The Dow swung more than 100 points all five days this week in a volatile week that ended modestly lower.
In the end, three down days outnumbered the two days of advances, leaving the Dow Jones Industrial Average down by 95.62 points (0.54 percent) at 17,737.37.
The broad-based S&P 500 shed 13.39 points (0.84 percent) to 2,044.81, while the tech-rich NASDAQ Composite Index fell 22.74 points (0.48 percent) to 4,704.07.
Marblehead Asset Management director Mace Blicksilver called this year’s first full week of trade a “roller coaster.”
Current conditions resemble the 1990s, “when the US economy was booming, but the world situation was weak,” he said. “There are so many hotspots.”
“I’m not that optimistic. This might be the year of a correction,” he added.
The week’s trade again underscored the market’s uncertainty at what to make of crashing oil prices. US stocks surged on Wednesday and Thursday, the only two days when crude rose. However, the fall in US stocks the other three days coincided with lower oil prices, including Monday, when the US crude contract slipped below US$50 a barrel for the first time in more than five years.
“We’re somewhat conflicted” on oil, BMO Private Bank chief investment officer Jack Ablin said.
Investors welcome how low gasoline prices at the pump give consumers more spending power, yet the more than 50 percent drop in crude in six months is “creating potential disruptions in the capital markets,” he said.
Key worries include bad bets on oil by commodities traders, as well as the risk of defaults on bonds held by energy firms.
“Investors focused on the economy and earnings will likely buy stocks,” Ablin said. “Investors focused on the oil prices and the implications for the capital markets would be a little more nervous.”
Anxiety about the eurozone also left a cloud over markets this week. Investors unloaded stocks early in the week on fears that a victory by the left-wing Syriza party in Greece’s snap election would lead to a Greek exit from the eurozone.
The mood changed at midweek, when US markets rose with European stocks on greater confidence that the European Central Bank (ECB) would soon enact monetary stimulus, particularly after eurozone inflation fell into negative territory, renewing deflation fears. However, on Friday, European stocks tanked again at disappointment over the reported size of potential ECB bond purchases. Analysts also saw a drag from the jihadist attack in France on Wednesday at satirical magazine Charlie Hebdo that left 12 people dead, the bloodiest attack on French soil in half a century.

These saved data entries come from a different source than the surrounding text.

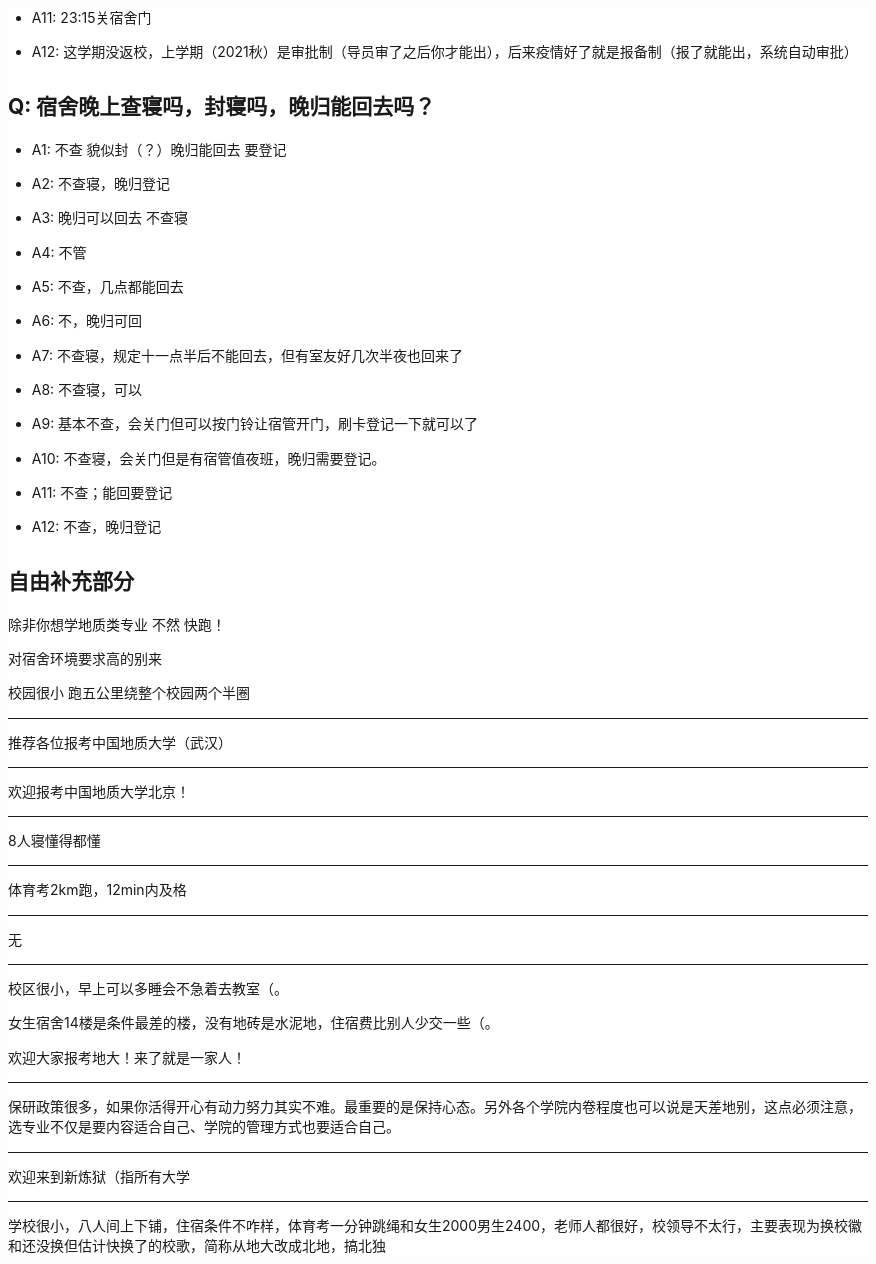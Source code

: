 - A11: 23:15关宿舍门

- A12: 这学期没返校，上学期（2021秋）是审批制（导员审了之后你才能出），后来疫情好了就是报备制（报了就能出，系统自动审批）

## Q: 宿舍晚上查寝吗，封寝吗，晚归能回去吗？

- A1: 不查 貌似封（？）晚归能回去 要登记

- A2: 不查寝，晚归登记

- A3: 晚归可以回去 不查寝

- A4: 不管

- A5: 不查，几点都能回去

- A6: 不，晚归可回

- A7: 不查寝，规定十一点半后不能回去，但有室友好几次半夜也回来了

- A8: 不查寝，可以

- A9: 基本不查，会关门但可以按门铃让宿管开门，刷卡登记一下就可以了

- A10: 不查寝，会关门但是有宿管值夜班，晚归需要登记。

- A11: 不查；能回要登记

- A12: 不查，晚归登记

## 自由补充部分

除非你想学地质类专业 不然 快跑！

对宿舍环境要求高的别来

校园很小 跑五公里绕整个校园两个半圈

***

推荐各位报考中国地质大学（武汉）

***

欢迎报考中国地质大学北京！

***

8人寝懂得都懂

***

体育考2km跑，12min内及格

***

无

***

校区很小，早上可以多睡会不急着去教室（。

女生宿舍14楼是条件最差的楼，没有地砖是水泥地，住宿费比别人少交一些（。

欢迎大家报考地大！来了就是一家人！

***

保研政策很多，如果你活得开心有动力努力其实不难。最重要的是保持心态。另外各个学院内卷程度也可以说是天差地别，这点必须注意，选专业不仅是要内容适合自己、学院的管理方式也要适合自己。

***

欢迎来到新炼狱（指所有大学

***

学校很小，八人间上下铺，住宿条件不咋样，体育考一分钟跳绳和女生2000男生2400，老师人都很好，校领导不太行，主要表现为换校徽和还没换但估计快换了的校歌，简称从地大改成北地，搞北独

“The terrorism in France reminds us how vulnerable we are,” Blicksilver said on Friday.
Friday’s jobs report gave further evidence that the US economy is outpacing other developed economies. The US unemployment rate fell 0.2 percentage point to 5.6 percent last month, while the economy added a solid 252,000 jobs.
Still, analysts expressed worries about weak wage growth. Hourly earnings were up only 1.7 percent from a year ago, just keeping up with inflation.